The Hottest Housing Bill Explained: A Closer Look At SB50
OAKLAND (KPIX 5) -- State Senator Scott Weiner's controversial Senate Bill 50 been called the hottest housing bill of last year's legislative session and it will either live or die in the next three weeks.
If you're someone who supports SB50 or vehemently opposes it, you have at least one thing in common: you're likely entrenched in California housing policy.
"This new and improved SB50 checks every box for Californians, whether you hate being stuck in traffic, whether you need affordable housing, whether the unbelievable tragedy of homelessness scars your soul…all of these issues will be made better by SB50," Oakland Mayor Libby Schaaf said at a press conference Tuesday.
Mayor Schaaf and other supporters of SB50 were difficult to hear over protesters who drowned them out saying SB50 does little to build affordable housing.
"It's failed three times, so clearly several people think something is wrong with it," Carroll Fife said.
SB50 was introduced last legislative session and put on hold. At its core, it is a housing production bill. It encourages more development near transit and job centers and the Bay Area's big city mayors love it. Many small cities, homeowners and people who want local government to maintain zoning control don't.
"SB50 mandates upzoning near transit without taking into consideration the capacity of that transit or infrastructure needs of that neighborhood," San Francisco Supervisor Gordon Mar said.
Mar and the San Francisco Board of Supervisors largely oppose SB50. They submitted amendments on Dec. 20 that they said would need to have been made for them to support the bill--only one made Weiner's new version announced earlier this week.
Mar calls it "a trickle down housing bill for real estate lobbyists." Protesters at an event for SB50 agreed as they booed a representative for the association of realtors who supports the bill.
SB50 is sort of a microcosm of the fight over how to solve the housing crisis. Small cities want local control while big cities want smaller cities to ease the burden on them by building more housing and embracing regionalism. Mayor Schaaf talks about this regularly, saying, "Oakland cannot do this alone."
California is facing a housing shortage of nearly 3.5 million homes. To close the gap, it would need to build 180,000 homes a year, when in reality it's building closer to 100,000. The state already has annual building requirements known as the Regional Housing Needs Allocation, or RHNA. SB50 would add requirements on top of that.

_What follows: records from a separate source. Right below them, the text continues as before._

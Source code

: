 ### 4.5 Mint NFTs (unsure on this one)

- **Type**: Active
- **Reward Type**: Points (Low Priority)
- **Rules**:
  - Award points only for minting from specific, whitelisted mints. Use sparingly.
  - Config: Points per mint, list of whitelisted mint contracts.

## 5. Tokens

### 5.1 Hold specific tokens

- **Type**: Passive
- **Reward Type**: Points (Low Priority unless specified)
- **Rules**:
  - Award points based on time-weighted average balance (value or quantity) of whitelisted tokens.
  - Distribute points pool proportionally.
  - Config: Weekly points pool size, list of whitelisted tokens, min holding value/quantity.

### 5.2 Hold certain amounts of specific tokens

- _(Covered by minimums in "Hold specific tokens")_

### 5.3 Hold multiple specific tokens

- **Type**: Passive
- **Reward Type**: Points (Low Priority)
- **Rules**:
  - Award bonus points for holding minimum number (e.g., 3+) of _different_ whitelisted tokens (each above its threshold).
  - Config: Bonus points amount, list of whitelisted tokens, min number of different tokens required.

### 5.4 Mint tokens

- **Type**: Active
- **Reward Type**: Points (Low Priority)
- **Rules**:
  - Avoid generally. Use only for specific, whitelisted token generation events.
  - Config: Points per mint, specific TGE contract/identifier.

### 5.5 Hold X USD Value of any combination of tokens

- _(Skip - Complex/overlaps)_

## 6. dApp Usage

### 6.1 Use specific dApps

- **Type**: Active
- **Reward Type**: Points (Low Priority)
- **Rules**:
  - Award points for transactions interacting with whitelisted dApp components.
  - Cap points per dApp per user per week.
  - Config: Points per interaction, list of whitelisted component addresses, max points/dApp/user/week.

Opponents of SB50 say the region is overproducing market rate housing and underproducing affordable housing--the numbers support that. San Francisco hit 100% of its goal toward building market rate housing this past year, but built less than 30% of the affordable housing it was required to create under RHNA.
Oakland built 200% of its required market rate housing goals in recent years and only 25% of the required low income units.
The bill does require large buildings of more than 350 units to include 25% of its units for affordable housing, but developers can also pay a fee to the city to avoid building those units themselves.
"When you can only build single family homes, that's a ban on affordable housing. We're opening up an enormous amount of land for affordable housing and apartment buildings," Weiner said.
The bill would allow for building on vacant land and would allow single family zones to be turned into fourplexes. New amendments would give cities two years to come up with their own way to build more--otherwise, the state would step in. Many local leaders say they feel excluded.
"If you want true partnership, you talk about this is what's changed, but to remain silent and not talk to tenant groups is a problem. It's disrespectful and disingenuous," Fife said.
"There's been a big concern about the process, how Senator Weiner has crafted the bill through closed door meetings with select stakeholders, it hasn't been done in a public way," Mar said.
SB50 must pass out of the State Senate by Jan. 31 in order to survive.